Mário Martins
"O que o Estado pagou a mais às PPP (900 milhões de euros em 2011) só é possível porque a sede da política - Assembleia da República - está transformada num centro de negócios."
Paulo Morais
Vice-presidente da Associação de Integridade e Transparência
Diário de Notícias, 2Maio2013
“Dos 230 deputados à Assembleia da República, 117 estão em regime de part-time, acumulando as funções parlamentares com outras actividades profissionais no sector privado (…). Em diversos casos, prestam serviços remunerados a empresas que operam em sectores de actividade fiscalizados por comissões parlamentares que os mesmos deputados integram. Noutros casos exercem cargos de administração ou fornecem serviços de consultoria a empresas que beneficiam, directa ou indirectamente, de iniciativas legislativas, subsídios públicos ou contratos adjudicados por entidades públicas (…).
Sabia que as subvenções vitalícias dos políticos foram criadas numa altura em que Portugal estava sob assistência financeira do FMI? Que foram alvo de um veto presidencial? Que duplicam de valor quando o beneficiário alcança os 60 anos de idade? Que, apesar de terem sido revogadas há 8 anos, o número de beneficiários continua a aumentar? Que a identidade dos beneficiários passou a ser secreta? Ou que há políticos que a requereram com idade inferior a 50 anos?
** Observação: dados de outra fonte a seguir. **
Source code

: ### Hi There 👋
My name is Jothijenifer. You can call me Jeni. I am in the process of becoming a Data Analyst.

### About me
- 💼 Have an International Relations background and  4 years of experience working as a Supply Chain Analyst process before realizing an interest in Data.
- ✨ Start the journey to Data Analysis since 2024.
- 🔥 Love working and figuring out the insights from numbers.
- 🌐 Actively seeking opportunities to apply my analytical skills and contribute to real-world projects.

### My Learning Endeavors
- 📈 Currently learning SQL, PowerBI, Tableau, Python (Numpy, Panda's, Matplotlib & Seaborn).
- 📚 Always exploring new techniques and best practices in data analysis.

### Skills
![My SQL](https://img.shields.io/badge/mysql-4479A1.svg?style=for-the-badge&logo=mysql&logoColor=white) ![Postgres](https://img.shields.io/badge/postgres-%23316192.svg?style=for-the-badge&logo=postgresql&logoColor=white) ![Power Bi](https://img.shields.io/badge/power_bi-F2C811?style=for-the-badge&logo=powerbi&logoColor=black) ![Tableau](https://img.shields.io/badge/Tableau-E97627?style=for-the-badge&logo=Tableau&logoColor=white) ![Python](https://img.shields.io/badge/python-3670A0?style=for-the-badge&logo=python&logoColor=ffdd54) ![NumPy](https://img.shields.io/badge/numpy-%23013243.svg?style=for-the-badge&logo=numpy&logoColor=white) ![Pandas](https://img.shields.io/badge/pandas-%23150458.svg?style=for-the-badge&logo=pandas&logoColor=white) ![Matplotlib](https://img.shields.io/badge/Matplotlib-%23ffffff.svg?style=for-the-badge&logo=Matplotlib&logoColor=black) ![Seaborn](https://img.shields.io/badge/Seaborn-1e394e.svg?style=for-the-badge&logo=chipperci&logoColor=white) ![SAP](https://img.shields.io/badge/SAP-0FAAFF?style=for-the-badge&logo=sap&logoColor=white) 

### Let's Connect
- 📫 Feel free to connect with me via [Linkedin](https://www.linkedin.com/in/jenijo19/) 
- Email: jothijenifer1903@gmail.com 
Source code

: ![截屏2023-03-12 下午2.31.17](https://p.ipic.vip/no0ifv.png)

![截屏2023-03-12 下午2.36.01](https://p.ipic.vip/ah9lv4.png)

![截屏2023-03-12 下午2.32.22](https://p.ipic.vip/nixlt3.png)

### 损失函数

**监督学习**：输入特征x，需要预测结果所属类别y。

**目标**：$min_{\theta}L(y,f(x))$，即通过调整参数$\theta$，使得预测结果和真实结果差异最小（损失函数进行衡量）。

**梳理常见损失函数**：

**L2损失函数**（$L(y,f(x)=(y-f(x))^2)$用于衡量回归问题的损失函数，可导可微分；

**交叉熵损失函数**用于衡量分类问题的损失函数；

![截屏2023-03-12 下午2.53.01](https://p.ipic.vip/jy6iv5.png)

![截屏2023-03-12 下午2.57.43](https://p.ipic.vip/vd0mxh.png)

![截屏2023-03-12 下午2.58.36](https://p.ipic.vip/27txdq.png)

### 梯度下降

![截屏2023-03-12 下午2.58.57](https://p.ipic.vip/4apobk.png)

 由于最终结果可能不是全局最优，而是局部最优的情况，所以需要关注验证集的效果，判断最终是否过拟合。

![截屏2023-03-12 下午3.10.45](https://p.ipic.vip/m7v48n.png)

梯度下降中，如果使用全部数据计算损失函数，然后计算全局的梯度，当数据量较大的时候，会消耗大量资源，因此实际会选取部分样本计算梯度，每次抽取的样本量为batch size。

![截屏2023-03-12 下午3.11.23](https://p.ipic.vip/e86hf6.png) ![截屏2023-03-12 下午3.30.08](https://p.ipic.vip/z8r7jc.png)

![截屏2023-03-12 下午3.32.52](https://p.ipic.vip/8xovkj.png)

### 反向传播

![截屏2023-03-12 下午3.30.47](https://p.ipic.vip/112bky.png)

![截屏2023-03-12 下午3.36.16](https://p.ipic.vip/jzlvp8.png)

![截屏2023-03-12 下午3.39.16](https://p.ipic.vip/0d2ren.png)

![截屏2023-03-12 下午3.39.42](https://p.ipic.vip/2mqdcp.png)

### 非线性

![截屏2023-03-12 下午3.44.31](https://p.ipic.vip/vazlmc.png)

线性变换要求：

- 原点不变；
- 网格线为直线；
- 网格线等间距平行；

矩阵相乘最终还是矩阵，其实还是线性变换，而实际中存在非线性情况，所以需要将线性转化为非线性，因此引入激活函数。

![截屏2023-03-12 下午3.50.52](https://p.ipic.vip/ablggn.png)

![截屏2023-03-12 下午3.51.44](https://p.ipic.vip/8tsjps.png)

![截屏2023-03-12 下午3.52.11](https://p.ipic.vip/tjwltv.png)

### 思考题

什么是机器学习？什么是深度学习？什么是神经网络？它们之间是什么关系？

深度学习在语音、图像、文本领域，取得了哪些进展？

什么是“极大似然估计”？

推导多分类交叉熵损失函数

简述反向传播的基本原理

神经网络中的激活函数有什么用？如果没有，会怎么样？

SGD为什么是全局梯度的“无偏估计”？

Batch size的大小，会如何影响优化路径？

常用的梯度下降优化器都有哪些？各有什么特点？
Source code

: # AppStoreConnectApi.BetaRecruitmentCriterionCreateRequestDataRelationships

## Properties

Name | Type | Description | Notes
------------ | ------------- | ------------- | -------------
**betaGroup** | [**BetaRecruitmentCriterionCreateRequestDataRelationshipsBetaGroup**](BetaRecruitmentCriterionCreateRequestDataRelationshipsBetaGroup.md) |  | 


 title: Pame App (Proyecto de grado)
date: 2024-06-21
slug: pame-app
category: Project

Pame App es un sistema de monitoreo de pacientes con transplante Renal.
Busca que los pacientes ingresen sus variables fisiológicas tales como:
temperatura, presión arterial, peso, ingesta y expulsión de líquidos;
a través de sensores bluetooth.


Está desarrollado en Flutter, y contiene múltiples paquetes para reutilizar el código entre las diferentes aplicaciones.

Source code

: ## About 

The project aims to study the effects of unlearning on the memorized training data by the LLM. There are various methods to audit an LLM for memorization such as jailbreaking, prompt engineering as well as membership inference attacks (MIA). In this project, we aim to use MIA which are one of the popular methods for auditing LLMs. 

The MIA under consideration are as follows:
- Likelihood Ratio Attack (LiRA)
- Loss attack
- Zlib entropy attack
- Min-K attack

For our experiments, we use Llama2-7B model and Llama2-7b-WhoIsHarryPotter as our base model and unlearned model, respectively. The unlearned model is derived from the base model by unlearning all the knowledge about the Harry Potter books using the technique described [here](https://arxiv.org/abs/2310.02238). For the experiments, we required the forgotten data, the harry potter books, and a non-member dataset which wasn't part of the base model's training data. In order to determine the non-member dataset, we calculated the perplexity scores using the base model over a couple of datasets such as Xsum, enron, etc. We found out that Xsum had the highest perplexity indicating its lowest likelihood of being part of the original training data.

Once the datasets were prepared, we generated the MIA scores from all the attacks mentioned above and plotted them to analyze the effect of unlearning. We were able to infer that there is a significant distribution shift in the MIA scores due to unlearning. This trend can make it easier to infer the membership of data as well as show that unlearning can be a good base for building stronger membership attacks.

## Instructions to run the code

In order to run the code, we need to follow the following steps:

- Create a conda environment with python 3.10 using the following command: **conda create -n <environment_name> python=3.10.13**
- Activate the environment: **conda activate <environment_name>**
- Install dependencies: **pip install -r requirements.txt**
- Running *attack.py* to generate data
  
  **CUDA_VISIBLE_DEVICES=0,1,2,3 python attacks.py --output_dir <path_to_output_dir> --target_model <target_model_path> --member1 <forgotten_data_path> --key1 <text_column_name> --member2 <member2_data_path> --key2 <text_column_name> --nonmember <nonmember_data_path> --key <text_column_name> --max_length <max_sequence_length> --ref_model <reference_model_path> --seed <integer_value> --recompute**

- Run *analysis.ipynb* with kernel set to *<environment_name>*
Contra-capa de “Os Privilegiados”, de Gustavo Sampaio
Editora “a esfera dos livros”, Julho2013
Com os discursos inaugurais do costume está aí mais uma rentrée política. Como a palavra francesa também quer dizer “reabertura dos teatros no começo do ano dramático”, vamos assistir e, ao jeito de cada um, participar em mais uma temporada da comédia em que se tornou a democracia portuguesa, há vários anos no cartaz. E no entanto era preciso qualquer coisa de fresco, qualquer coisa com o sentido com que Nanni Moretti, no seu filme Aprile, grita para o ecrã da televisão (onde decorria um debate com Berlusconi) “D’Alema, diz uma coisa de esquerda, diz uma coisa mesmo que não seja de esquerda, de civilidade, diz qualquer coisa, reage!”. A sociedade portuguesa devia reagir à imoralidade e ao descrédito que assolam a “casa da democracia” e o “arco da governação”. Há cerca de um ano, segundo uma sondagem da Universidade Católica, 87% dos portugueses afirmavam-se desiludidos com a democracia. Isto quer dizer, como uma leitura literal sugere, que estão desiludidos com os princípios da democracia, ou quer dizer, como uma leitura em busca do sentido exige, que estão desiludidos com o modo como os princípios da democracia são ou não aplicados? Ou quererá dizer antes, numa leitura mais complexa, que não acreditam que o regime democrático possa funcionar melhor? No tempo do socialismo soviético, a propaganda do regime sustentava que o socialismo só podia ser o que existia, o “socialismo real”, como lhe chamou. Esta propaganda, aplicada à democracia, só poderia conduzir à ditadura. Mas a existência de democracias mais próximas do ideal democrático, como é o caso das nórdicas, mostra que, afinal, a alternativa à “democracia real” é a luta perseverante pela aplicação dos princípios democráticos.